The program of economic freedom is not negativistic. It aims positively at the establishment and preservation of the system of market economy based on private ownership of the means of production and free enterprise. It aims at free competition and at the sovereignty of the consumers. As the logical outcome of these demands the true liberals are opposed to all endeavors to substitute government control for the operation of an unhampered market economy. Laissez faire, laissez passer does not mean: let the evils last. On the contrary, it means: do not interfere with the operation of the market because such interference must necessarily restrict output and make people poorer. It means furthermore: do not abolish or cripple the capitalist system which, in spite of all obstacles put in its way by governments and politicians, has raised the standard of living of the masses in an unprecedented way.

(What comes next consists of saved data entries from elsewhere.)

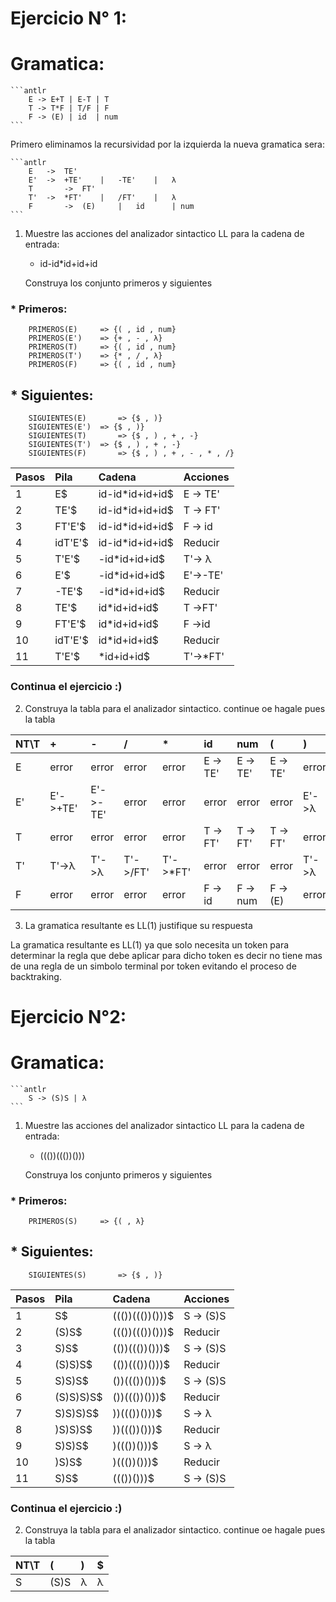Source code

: # Ejercicio N° 1:

# Gramatica:

	```antlr
		E -> E+T | E-T | T
		T -> T*F | T/F | F
		F -> (E) | id  | num
	```
Primero eliminamos la recursividad por la izquierda la nueva gramatica sera:

	```antlr
		E 	-> 	TE'
		E' 	->	+TE'	|	-TE'	|	λ
		T		->	FT'
		T'	->	*FT'	|	/FT'	|	λ
		F		->	(E)		|	id		| num
	```

1. Muestre las acciones  del analizador sintactico LL para la cadena  de  entrada:

	* id-id*id+id+id

	Construya los conjunto primeros y siguientes

###	* Primeros:

		PRIMEROS(E) 	=> {( , id , num}
		PRIMEROS(E') 	=> {+ , - , λ}
		PRIMEROS(T) 	=> {( , id , num}
		PRIMEROS(T') 	=> {* , / , λ}
		PRIMEROS(F) 	=> {( , id , num}

## * Siguientes:

		SIGUIENTES(E)		=> {$ , )}
		SIGUIENTES(E')	=> {$ , )}			
		SIGUIENTES(T)		=> {$ , ) , + , -}			
		SIGUIENTES(T')	=> {$ , ) , + , -}			
		SIGUIENTES(F)		=> {$ , ) , + , - , * , /}			


| Pasos     | Pila     | 		Cadena      | Acciones     |
| :-------- | :------- | :------------- | :----------- |
|			1			|        E$| id-id*id+id+id$|	E -> TE'		 |
|			2			|      TE'$| id-id*id+id+id$|	T -> FT'		 |
|			3			|		 FT'E'$| id-id*id+id+id$|	F -> id		   |
|			4			|		idT'E'$| id-id*id+id+id$|	Reducir			 |
|			5			|		  T'E'$|   -id*id+id+id$|	T'-> λ			 |
|			6			|				E'$|   -id*id+id+id$|	E'->-TE'		 |
|			7			|		  -TE'$|   -id*id+id+id$|	Reducir			 |
|			8			|		   TE'$|    id*id+id+id$|	T ->FT'			 |
|			9			|		 FT'E'$|    id*id+id+id$|	F ->id			 |
|			10		|		idT'E'$|    id*id+id+id$|	Reducir			 |
|			11		|		  T'E'$|      *id+id+id$|	T'->*FT'		 |

### Continua el ejercicio :)

2. Construya la tabla para el analizador sintactico. continue oe hagale pues la tabla

| NT\T |   +    |   -     |   /     |     *    |     id    |    num   |    (    |    )    |    $   |
| :--- | :----- | :------ | :------ | :------- | :-------- | :------- | :------ | :------ | :----- |
| E    | error  |  error  |  error  |  error   | E -> TE'  | E -> TE' | E -> TE'|  error  |  error |
| E'   |E'->+TE'| E'->-TE'|  error  |  error   |   error   |   error  |  error  |  E'->λ  |  E'->λ |
| T    | error  |  error  |  error  |  error   | T -> FT'  | T -> FT' | T -> FT'|  error  |  error |
| T'   | T'->λ  |  T'->λ  | T'->/FT'| T'->*FT' |   error   |   error  |  error  |  T'->λ  |  T'->λ |
| F    | error  |  error  |  error  |  error   | F -> id   | F -> num | F -> (E)|  error  |  error |

3. La gramatica resultante es LL(1) justifique su respuesta

La gramatica resultante es LL(1) ya que solo necesita un token para determinar la regla que debe
aplicar para dicho token es decir no tiene mas de una regla de un simbolo terminal por token evitando
el proceso de backtraking.

# Ejercicio N°2:

# Gramatica:

	```antlr
		S -> (S)S | λ
	```
1. Muestre las acciones  del analizador sintactico LL para la cadena  de  entrada:

	* ((())((())()))

	Construya los conjunto primeros y siguientes

###	* Primeros:

		PRIMEROS(S) 	=> {( , λ}

## * Siguientes:

		SIGUIENTES(S)		=> {$ , )}

| Pasos     | Pila     | 		Cadena      | Acciones     |
| :-------- | :------- | :------------- | :----------- |
|			1			|        S$| ((())((())()))$|	S -> (S)S		 |
|			2			|     (S)S$| ((())((())()))$|	Reducir			 |
|			3			|		 	 S)S$|  (())((())()))$|	S -> (S)S		 |
|			4			|		(S)S)S$|  (())((())()))$|	Reducir			 |
|			5			|		 S)S)S$|   ())((())()))$|	S -> (S)S		 |
|			6			|	(S)S)S)S$|   ())((())()))$|	Reducir 		 |
|			7			|	 S)S)S)S$|    ))((())()))$|	S -> λ 			 |
|			8			|		)S)S)S$|    ))((())()))$|	Reducir			 |
|			9			|		 S)S)S$|     )((())()))$|	S -> λ			 |
|			10		|		  )S)S$|     )((())()))$|	Reducir			 |
|			11		|		   S)S$|      ((())()))$|	S -> (S)S		 |

### Continua el ejercicio :)

2. Construya la tabla para el analizador sintactico. continue oe hagale pues la tabla

| NT\T |   (    |   )   |   $   |
| :--- | :----- | :---- | :---- |
|   S  |  (S)S  |   λ   |   λ   |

DBx: Reasonable people can and do disagree in their assessments of how well people in market settings ‘solve’ problems compared to how well people in political settings ‘solve’ problems. But in both cases it is always and only people – flesh-and-blood, real-world, puny-brained, and imperfect men and women – acting to ‘solve’ problems. To change the institutional setting is not to invest human beings with, or to strip them of, supernatural powers and motivations.

If the previous paragraph sounds trivial, it is – or, rather, it should be. Unfortunately, a great number of proposals to substitute government-designed constraints and rewards for the constraints and rewards that inhere in competitive markets ignore this reality. These proposals are built on the implicit assumption that individuals in political settings somehow gain access to knowledge unavailable in private settings, and somehow become significantly less self-interested than they are when acting in non-political settings. Just how this access to knowledge is achieved, and how this transformation of motivation is accomplished, are never specified. It’s as if miracles occur.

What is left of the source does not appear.